■ **Problem details**: Restate the listing below word for word, omitting any images.

(Given records begins)

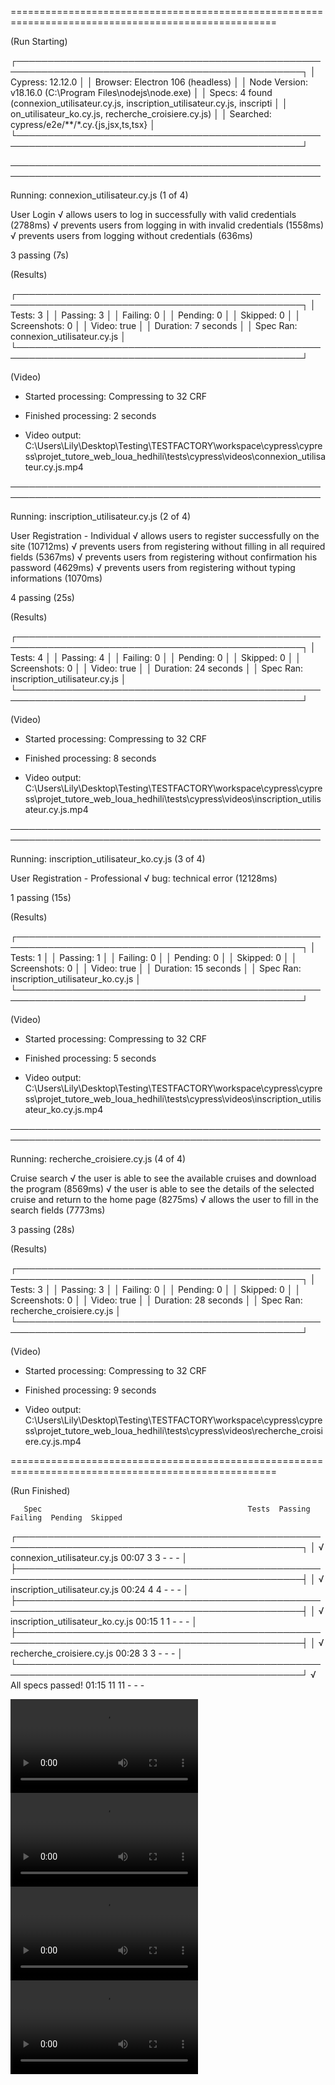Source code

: 

====================================================================================================

  (Run Starting)

  ┌────────────────────────────────────────────────────────────────────────────────────────────────┐
  │ Cypress:        12.12.0                                                                        │
  │ Browser:        Electron 106 (headless)                                                        │
  │ Node Version:   v18.16.0 (C:\Program Files\nodejs\node.exe)                                    │
  │ Specs:          4 found (connexion_utilisateur.cy.js, inscription_utilisateur.cy.js, inscripti │
  │                 on_utilisateur_ko.cy.js, recherche_croisiere.cy.js)                            │
  │ Searched:       cypress/e2e/**/*.cy.{js,jsx,ts,tsx}                                            │
  └────────────────────────────────────────────────────────────────────────────────────────────────┘


────────────────────────────────────────────────────────────────────────────────────────────────────
                                                                                                    
  Running:  connexion_utilisateur.cy.js                                                     (1 of 4)


  User Login
    √ allows users to log in successfully with valid credentials (2788ms)
    √ prevents users from logging in with invalid credentials (1558ms)
    √ prevents users from logging without credentials (636ms)


  3 passing (7s)


  (Results)

  ┌────────────────────────────────────────────────────────────────────────────────────────────────┐
  │ Tests:        3                                                                                │
  │ Passing:      3                                                                                │
  │ Failing:      0                                                                                │
  │ Pending:      0                                                                                │
  │ Skipped:      0                                                                                │
  │ Screenshots:  0                                                                                │
  │ Video:        true                                                                             │
  │ Duration:     7 seconds                                                                        │
  │ Spec Ran:     connexion_utilisateur.cy.js                                                      │
  └────────────────────────────────────────────────────────────────────────────────────────────────┘


  (Video)

  -  Started processing:  Compressing to 32 CRF                                                     
  -  Finished processing: 2 seconds                                                  

  -  Video output: C:\Users\Lily\Desktop\Testing\TESTFACTORY\workspace\cypress\cypress\projet_tutore_web_loua_hedhili\tests\cypress\videos\connexion_utilisateur.cy.js.mp4


────────────────────────────────────────────────────────────────────────────────────────────────────
                                                                                                    
  Running:  inscription_utilisateur.cy.js                                                   (2 of 4)


  User Registration - Individual
    √ allows users to register successfully on the site (10712ms)
    √ prevents users from registering without filling in all required fields (5367ms)
    √ prevents users from registering without confirmation his password (4629ms)
    √ prevents users from registering without typing informations (1070ms)


  4 passing (25s)


  (Results)

  ┌────────────────────────────────────────────────────────────────────────────────────────────────┐
  │ Tests:        4                                                                                │
  │ Passing:      4                                                                                │
  │ Failing:      0                                                                                │
  │ Pending:      0                                                                                │
  │ Skipped:      0                                                                                │
  │ Screenshots:  0                                                                                │
  │ Video:        true                                                                             │
  │ Duration:     24 seconds                                                                       │
  │ Spec Ran:     inscription_utilisateur.cy.js                                                    │
  └────────────────────────────────────────────────────────────────────────────────────────────────┘


  (Video)

  -  Started processing:  Compressing to 32 CRF                                                     
  -  Finished processing: 8 seconds                                                  

  -  Video output: C:\Users\Lily\Desktop\Testing\TESTFACTORY\workspace\cypress\cypress\projet_tutore_web_loua_hedhili\tests\cypress\videos\inscription_utilisateur.cy.js.mp4


────────────────────────────────────────────────────────────────────────────────────────────────────
                                                                                                    
  Running:  inscription_utilisateur_ko.cy.js                                                (3 of 4)


  User Registration - Professional
    √ bug: technical error (12128ms)


  1 passing (15s)


  (Results)

  ┌────────────────────────────────────────────────────────────────────────────────────────────────┐
  │ Tests:        1                                                                                │
  │ Passing:      1                                                                                │
  │ Failing:      0                                                                                │
  │ Pending:      0                                                                                │
  │ Skipped:      0                                                                                │
  │ Screenshots:  0                                                                                │
  │ Video:        true                                                                             │
  │ Duration:     15 seconds                                                                       │
  │ Spec Ran:     inscription_utilisateur_ko.cy.js                                                 │
  └────────────────────────────────────────────────────────────────────────────────────────────────┘


  (Video)

  -  Started processing:  Compressing to 32 CRF                                                     
  -  Finished processing: 5 seconds                                                  

  -  Video output: C:\Users\Lily\Desktop\Testing\TESTFACTORY\workspace\cypress\cypress\projet_tutore_web_loua_hedhili\tests\cypress\videos\inscription_utilisateur_ko.cy.js.mp4


────────────────────────────────────────────────────────────────────────────────────────────────────
                                                                                                    
  Running:  recherche_croisiere.cy.js                                                       (4 of 4)


  Cruise search
    √ the user is able to see the available cruises and download the program (8569ms)
    √ the user is able to see the details of the selected cruise and return to the home page (8275ms)
    √ allows the user to fill in the search fields (7773ms)


  3 passing (28s)


  (Results)

  ┌────────────────────────────────────────────────────────────────────────────────────────────────┐
  │ Tests:        3                                                                                │
  │ Passing:      3                                                                                │
  │ Failing:      0                                                                                │
  │ Pending:      0                                                                                │
  │ Skipped:      0                                                                                │
  │ Screenshots:  0                                                                                │
  │ Video:        true                                                                             │
  │ Duration:     28 seconds                                                                       │
  │ Spec Ran:     recherche_croisiere.cy.js                                                        │
  └────────────────────────────────────────────────────────────────────────────────────────────────┘


  (Video)

  -  Started processing:  Compressing to 32 CRF                                                     
  -  Finished processing: 9 seconds                                                  

  -  Video output: C:\Users\Lily\Desktop\Testing\TESTFACTORY\workspace\cypress\cypress\projet_tutore_web_loua_hedhili\tests\cypress\videos\recherche_croisiere.cy.js.mp4


====================================================================================================

  (Run Finished)


       Spec                                              Tests  Passing  Failing  Pending  Skipped  
  ┌────────────────────────────────────────────────────────────────────────────────────────────────┐
  │ √  connexion_utilisateur.cy.js              00:07        3        3        -        -        - │
  ├────────────────────────────────────────────────────────────────────────────────────────────────┤
  │ √  inscription_utilisateur.cy.js            00:24        4        4        -        -        - │
  ├────────────────────────────────────────────────────────────────────────────────────────────────┤
  │ √  inscription_utilisateur_ko.cy.js         00:15        1        1        -        -        - │
  ├────────────────────────────────────────────────────────────────────────────────────────────────┤
  │ √  recherche_croisiere.cy.js                00:28        3        3        -        -        - │
  └────────────────────────────────────────────────────────────────────────────────────────────────┘
    √  All specs passed!                        01:15       11       11        -        -        -  

![execution_connexion](connexion_utilisateur.cy.js.mp4)
![execution_inscription_ko](inscription_utilisateur_ko.cy.js.mp4)
![execution_inscription](inscription_utilisateur.cy.js.mp4)
![execution_recherche](recherche_croisiere.cy.js.mp4)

(Given records ends)

■ **Finished task**:
Source code

: 

====================================================================================================

  (Run Starting)

  ┌────────────────────────────────────────────────────────────────────────────────────────────────┐
  │ Cypress:        12.12.0                                                                        │
  │ Browser:        Electron 106 (headless)                                                        │
  │ Node Version:   v18.16.0 (C:\Program Files\nodejs\node.exe)                                    │
  │ Specs:          4 found (connexion_utilisateur.cy.js, inscription_utilisateur.cy.js, inscripti │
  │                 on_utilisateur_ko.cy.js, recherche_croisiere.cy.js)                            │
  │ Searched:       cypress/e2e/**/*.cy.{js,jsx,ts,tsx}                                            │
  └────────────────────────────────────────────────────────────────────────────────────────────────┘


────────────────────────────────────────────────────────────────────────────────────────────────────
                                                                                                    
  Running:  connexion_utilisateur.cy.js                                                     (1 of 4)


  User Login
    √ allows users to log in successfully with valid credentials (2788ms)
    √ prevents users from logging in with invalid credentials (1558ms)
    √ prevents users from logging without credentials (636ms)


  3 passing (7s)


  (Results)

  ┌────────────────────────────────────────────────────────────────────────────────────────────────┐
  │ Tests:        3                                                                                │
  │ Passing:      3                                                                                │
  │ Failing:      0                                                                                │
  │ Pending:      0                                                                                │
  │ Skipped:      0                                                                                │
  │ Screenshots:  0                                                                                │
  │ Video:        true                                                                             │
  │ Duration:     7 seconds                                                                        │
  │ Spec Ran:     connexion_utilisateur.cy.js                                                      │
  └────────────────────────────────────────────────────────────────────────────────────────────────┘


  (Video)

  -  Started processing:  Compressing to 32 CRF                                                     
  -  Finished processing: 2 seconds                                                  

  -  Video output: C:\Users\Lily\Desktop\Testing\TESTFACTORY\workspace\cypress\cypress\projet_tutore_web_loua_hedhili\tests\cypress\videos\connexion_utilisateur.cy.js.mp4


────────────────────────────────────────────────────────────────────────────────────────────────────
                                                                                                    
  Running:  inscription_utilisateur.cy.js                                                   (2 of 4)


  User Registration - Individual
    √ allows users to register successfully on the site (10712ms)
    √ prevents users from registering without filling in all required fields (5367ms)
    √ prevents users from registering without confirmation his password (4629ms)
    √ prevents users from registering without typing informations (1070ms)


  4 passing (25s)


  (Results)

  ┌────────────────────────────────────────────────────────────────────────────────────────────────┐
  │ Tests:        4                                                                                │
  │ Passing:      4                                                                                │
  │ Failing:      0                                                                                │
  │ Pending:      0                                                                                │
  │ Skipped:      0                                                                                │
  │ Screenshots:  0                                                                                │
  │ Video:        true                                                                             │
  │ Duration:     24 seconds                                                                       │
  │ Spec Ran:     inscription_utilisateur.cy.js                                                    │
  └────────────────────────────────────────────────────────────────────────────────────────────────┘


  (Video)

  -  Started processing:  Compressing to 32 CRF                                                     
  -  Finished processing: 8 seconds                                                  

  -  Video output: C:\Users\Lily\Desktop\Testing\TESTFACTORY\workspace\cypress\cypress\projet_tutore_web_loua_hedhili\tests\cypress\videos\inscription_utilisateur.cy.js.mp4


────────────────────────────────────────────────────────────────────────────────────────────────────
                                                                                                    
  Running:  inscription_utilisateur_ko.cy.js                                                (3 of 4)


  User Registration - Professional
    √ bug: technical error (12128ms)


  1 passing (15s)


  (Results)

  ┌────────────────────────────────────────────────────────────────────────────────────────────────┐
  │ Tests:        1                                                                                │
  │ Passing:      1                                                                                │
  │ Failing:      0                                                                                │
  │ Pending:      0                                                                                │
  │ Skipped:      0                                                                                │
  │ Screenshots:  0                                                                                │
  │ Video:        true                                                                             │
  │ Duration:     15 seconds                                                                       │
  │ Spec Ran:     inscription_utilisateur_ko.cy.js                                                 │
  └────────────────────────────────────────────────────────────────────────────────────────────────┘


  (Video)

  -  Started processing:  Compressing to 32 CRF                                                     
  -  Finished processing: 5 seconds                                                  

  -  Video output: C:\Users\Lily\Desktop\Testing\TESTFACTORY\workspace\cypress\cypress\projet_tutore_web_loua_hedhili\tests\cypress\videos\inscription_utilisateur_ko.cy.js.mp4


────────────────────────────────────────────────────────────────────────────────────────────────────
                                                                                                    
  Running:  recherche_croisiere.cy.js                                                       (4 of 4)


  Cruise search
    √ the user is able to see the available cruises and download the program (8569ms)
    √ the user is able to see the details of the selected cruise and return to the home page (8275ms)
    √ allows the user to fill in the search fields (7773ms)


  3 passing (28s)


  (Results)

  ┌────────────────────────────────────────────────────────────────────────────────────────────────┐
  │ Tests:        3                                                                                │
  │ Passing:      3                                                                                │
  │ Failing:      0                                                                                │
  │ Pending:      0                                                                                │
  │ Skipped:      0                                                                                │
  │ Screenshots:  0                                                                                │
  │ Video:        true                                                                             │
  │ Duration:     28 seconds                                                                       │
  │ Spec Ran:     recherche_croisiere.cy.js                                                        │
  └────────────────────────────────────────────────────────────────────────────────────────────────┘


  (Video)

  -  Started processing:  Compressing to 32 CRF                                                     
  -  Finished processing: 9 seconds                                                  

  -  Video output: C:\Users\Lily\Desktop\Testing\TESTFACTORY\workspace\cypress\cypress\projet_tutore_web_loua_hedhili\tests\cypress\videos\recherche_croisiere.cy.js.mp4


====================================================================================================

  (Run Finished)


       Spec                                              Tests  Passing  Failing  Pending  Skipped  
  ┌────────────────────────────────────────────────────────────────────────────────────────────────┐
  │ √  connexion_utilisateur.cy.js              00:07        3        3        -        -        - │
  ├────────────────────────────────────────────────────────────────────────────────────────────────┤
  │ √  inscription_utilisateur.cy.js            00:24        4        4        -        -        - │
  ├────────────────────────────────────────────────────────────────────────────────────────────────┤
  │ √  inscription_utilisateur_ko.cy.js         00:15        1        1        -        -        - │
  ├────────────────────────────────────────────────────────────────────────────────────────────────┤
  │ √  recherche_croisiere.cy.js                00:28        3        3        -        -        - │
  └────────────────────────────────────────────────────────────────────────────────────────────────┘
    √  All specs passed!                        01:15       11       11        -        -        -  

![execution_connexion](connexion_utilisateur.cy.js.mp4)
![execution_inscription_ko](inscription_utilisateur_ko.cy.js.mp4)
![execution_inscription](inscription_utilisateur.cy.js.mp4)
![execution_recherche](recherche_croisiere.cy.js.mp4)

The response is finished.